Copy out the entries below exactly as they stand, but only from the line containing "Elephant seals are known" through the line containing "### Historical Hunting".

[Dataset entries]
*** Block opens ***
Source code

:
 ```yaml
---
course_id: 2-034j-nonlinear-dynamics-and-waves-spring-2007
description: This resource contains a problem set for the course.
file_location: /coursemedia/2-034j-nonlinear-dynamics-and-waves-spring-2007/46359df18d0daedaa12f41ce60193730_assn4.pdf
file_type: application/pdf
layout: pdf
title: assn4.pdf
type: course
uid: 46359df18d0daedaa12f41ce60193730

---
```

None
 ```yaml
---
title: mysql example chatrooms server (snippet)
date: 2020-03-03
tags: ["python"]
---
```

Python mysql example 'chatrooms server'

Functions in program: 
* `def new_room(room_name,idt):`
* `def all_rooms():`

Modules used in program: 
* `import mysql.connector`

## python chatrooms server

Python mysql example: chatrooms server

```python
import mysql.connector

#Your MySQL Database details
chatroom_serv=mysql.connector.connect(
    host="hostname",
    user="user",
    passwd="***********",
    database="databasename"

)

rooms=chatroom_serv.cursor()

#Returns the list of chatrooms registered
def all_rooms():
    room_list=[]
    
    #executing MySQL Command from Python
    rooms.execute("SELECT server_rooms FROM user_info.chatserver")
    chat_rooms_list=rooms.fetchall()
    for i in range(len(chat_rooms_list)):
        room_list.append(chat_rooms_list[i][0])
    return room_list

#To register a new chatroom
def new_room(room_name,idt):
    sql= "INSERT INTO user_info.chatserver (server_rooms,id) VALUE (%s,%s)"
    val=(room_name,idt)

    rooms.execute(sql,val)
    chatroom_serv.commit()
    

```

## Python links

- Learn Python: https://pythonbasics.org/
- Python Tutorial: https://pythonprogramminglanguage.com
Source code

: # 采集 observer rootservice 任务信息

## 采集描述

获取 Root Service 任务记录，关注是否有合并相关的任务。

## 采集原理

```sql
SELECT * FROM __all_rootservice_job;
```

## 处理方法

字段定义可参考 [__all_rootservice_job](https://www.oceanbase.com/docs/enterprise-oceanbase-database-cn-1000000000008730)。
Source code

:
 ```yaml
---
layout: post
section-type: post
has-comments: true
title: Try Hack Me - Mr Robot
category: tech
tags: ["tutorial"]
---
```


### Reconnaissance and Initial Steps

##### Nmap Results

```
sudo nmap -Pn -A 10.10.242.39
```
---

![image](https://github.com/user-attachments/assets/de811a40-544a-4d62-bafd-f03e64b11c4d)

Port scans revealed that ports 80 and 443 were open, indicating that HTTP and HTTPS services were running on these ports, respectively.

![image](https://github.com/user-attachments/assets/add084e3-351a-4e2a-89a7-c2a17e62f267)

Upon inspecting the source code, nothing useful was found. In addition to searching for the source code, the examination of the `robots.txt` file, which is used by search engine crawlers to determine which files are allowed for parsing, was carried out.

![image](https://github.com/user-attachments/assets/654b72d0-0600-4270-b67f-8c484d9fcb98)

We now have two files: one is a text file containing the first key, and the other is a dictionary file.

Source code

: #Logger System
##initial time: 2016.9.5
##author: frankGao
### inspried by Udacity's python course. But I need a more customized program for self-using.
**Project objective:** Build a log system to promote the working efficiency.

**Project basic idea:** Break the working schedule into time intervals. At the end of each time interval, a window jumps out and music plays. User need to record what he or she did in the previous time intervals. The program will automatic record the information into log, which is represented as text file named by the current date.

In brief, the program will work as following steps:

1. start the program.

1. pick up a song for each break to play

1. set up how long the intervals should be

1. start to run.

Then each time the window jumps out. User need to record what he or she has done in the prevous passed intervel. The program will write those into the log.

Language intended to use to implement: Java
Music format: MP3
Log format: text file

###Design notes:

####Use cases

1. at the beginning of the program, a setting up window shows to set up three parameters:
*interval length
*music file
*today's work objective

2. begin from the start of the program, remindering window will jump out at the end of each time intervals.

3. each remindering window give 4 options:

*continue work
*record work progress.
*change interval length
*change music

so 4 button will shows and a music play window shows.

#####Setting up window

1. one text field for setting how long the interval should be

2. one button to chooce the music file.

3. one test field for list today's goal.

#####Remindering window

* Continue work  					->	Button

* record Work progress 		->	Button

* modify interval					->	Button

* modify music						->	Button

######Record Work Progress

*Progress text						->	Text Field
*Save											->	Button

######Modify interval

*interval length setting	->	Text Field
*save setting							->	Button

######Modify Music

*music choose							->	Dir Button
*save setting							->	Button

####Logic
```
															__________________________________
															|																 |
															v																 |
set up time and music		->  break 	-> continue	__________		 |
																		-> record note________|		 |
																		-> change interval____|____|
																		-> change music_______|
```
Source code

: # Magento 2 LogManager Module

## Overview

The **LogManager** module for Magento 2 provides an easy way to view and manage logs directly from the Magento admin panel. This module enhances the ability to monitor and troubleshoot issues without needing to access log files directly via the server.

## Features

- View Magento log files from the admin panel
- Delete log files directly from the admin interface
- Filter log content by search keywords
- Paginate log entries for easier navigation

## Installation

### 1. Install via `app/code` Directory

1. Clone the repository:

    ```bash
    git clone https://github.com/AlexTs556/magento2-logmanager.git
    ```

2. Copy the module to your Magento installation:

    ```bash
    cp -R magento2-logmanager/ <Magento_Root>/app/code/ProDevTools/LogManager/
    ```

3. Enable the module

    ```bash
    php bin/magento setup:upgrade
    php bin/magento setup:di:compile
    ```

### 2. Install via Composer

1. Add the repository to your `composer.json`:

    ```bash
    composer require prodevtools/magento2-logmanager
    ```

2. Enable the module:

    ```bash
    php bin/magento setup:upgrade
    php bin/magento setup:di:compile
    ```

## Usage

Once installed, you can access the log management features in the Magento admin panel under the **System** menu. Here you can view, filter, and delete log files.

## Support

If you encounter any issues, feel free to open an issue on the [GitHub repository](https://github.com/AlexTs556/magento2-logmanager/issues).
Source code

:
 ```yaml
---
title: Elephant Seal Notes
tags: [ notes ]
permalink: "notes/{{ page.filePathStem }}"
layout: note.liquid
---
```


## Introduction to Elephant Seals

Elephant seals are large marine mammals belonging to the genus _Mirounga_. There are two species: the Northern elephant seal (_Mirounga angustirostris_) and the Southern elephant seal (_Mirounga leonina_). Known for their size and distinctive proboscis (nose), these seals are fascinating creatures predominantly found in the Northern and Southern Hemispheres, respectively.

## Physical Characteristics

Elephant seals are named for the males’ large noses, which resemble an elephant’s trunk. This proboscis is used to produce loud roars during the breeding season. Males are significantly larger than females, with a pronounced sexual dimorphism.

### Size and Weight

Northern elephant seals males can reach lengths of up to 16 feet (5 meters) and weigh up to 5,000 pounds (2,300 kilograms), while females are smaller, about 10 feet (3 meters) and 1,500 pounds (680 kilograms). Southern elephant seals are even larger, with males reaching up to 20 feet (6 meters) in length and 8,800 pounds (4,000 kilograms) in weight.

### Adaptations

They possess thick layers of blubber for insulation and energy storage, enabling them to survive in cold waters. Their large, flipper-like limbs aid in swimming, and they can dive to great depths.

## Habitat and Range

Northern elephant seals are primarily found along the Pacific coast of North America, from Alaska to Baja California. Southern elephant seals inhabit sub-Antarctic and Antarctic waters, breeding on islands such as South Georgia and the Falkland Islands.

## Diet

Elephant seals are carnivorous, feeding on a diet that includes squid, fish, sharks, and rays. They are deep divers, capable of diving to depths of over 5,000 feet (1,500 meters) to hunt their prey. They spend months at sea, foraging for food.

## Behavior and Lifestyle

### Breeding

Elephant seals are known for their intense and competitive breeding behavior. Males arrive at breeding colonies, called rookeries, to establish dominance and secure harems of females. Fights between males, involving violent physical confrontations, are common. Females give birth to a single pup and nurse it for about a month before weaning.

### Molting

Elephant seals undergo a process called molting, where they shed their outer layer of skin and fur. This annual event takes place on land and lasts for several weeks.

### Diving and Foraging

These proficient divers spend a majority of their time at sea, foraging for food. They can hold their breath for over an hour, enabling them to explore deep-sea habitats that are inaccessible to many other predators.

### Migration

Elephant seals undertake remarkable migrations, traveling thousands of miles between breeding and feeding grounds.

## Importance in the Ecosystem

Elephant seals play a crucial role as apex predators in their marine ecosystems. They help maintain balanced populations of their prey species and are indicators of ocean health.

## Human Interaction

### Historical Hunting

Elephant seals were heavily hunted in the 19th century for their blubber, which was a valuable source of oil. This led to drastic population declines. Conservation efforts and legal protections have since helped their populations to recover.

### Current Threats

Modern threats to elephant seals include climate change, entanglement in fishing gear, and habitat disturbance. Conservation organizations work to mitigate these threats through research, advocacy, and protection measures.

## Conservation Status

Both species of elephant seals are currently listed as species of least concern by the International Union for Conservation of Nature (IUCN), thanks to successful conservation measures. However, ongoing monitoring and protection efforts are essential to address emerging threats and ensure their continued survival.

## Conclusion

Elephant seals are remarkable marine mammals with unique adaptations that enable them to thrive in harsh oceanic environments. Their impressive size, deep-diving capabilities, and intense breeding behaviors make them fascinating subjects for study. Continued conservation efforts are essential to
*** Block closes ***
Answer section:
Elephant seals are known for their intense and competitive breeding behavior. Males arrive at breeding colonies, called rookeries, to establish dominance and secure harems of females. Fights between males, involving violent physical confrontations, are common. Females give birth to a single pup and nurse it for about a month before weaning.

### Molting

Elephant seals undergo a process called molting, where they shed their outer layer of skin and fur. This annual event takes place on land and lasts for several weeks.

### Diving and Foraging

These proficient divers spend a majority of their time at sea, foraging for food. They can hold their breath for over an hour, enabling them to explore deep-sea habitats that are inaccessible to many other predators.

### Migration

Elephant seals undertake remarkable migrations, traveling thousands of miles between breeding and feeding grounds.

## Importance in the Ecosystem

Elephant seals play a crucial role as apex predators in their marine ecosystems. They help maintain balanced populations of their prey species and are indicators of ocean health.

## Human Interaction

### Historical Hunting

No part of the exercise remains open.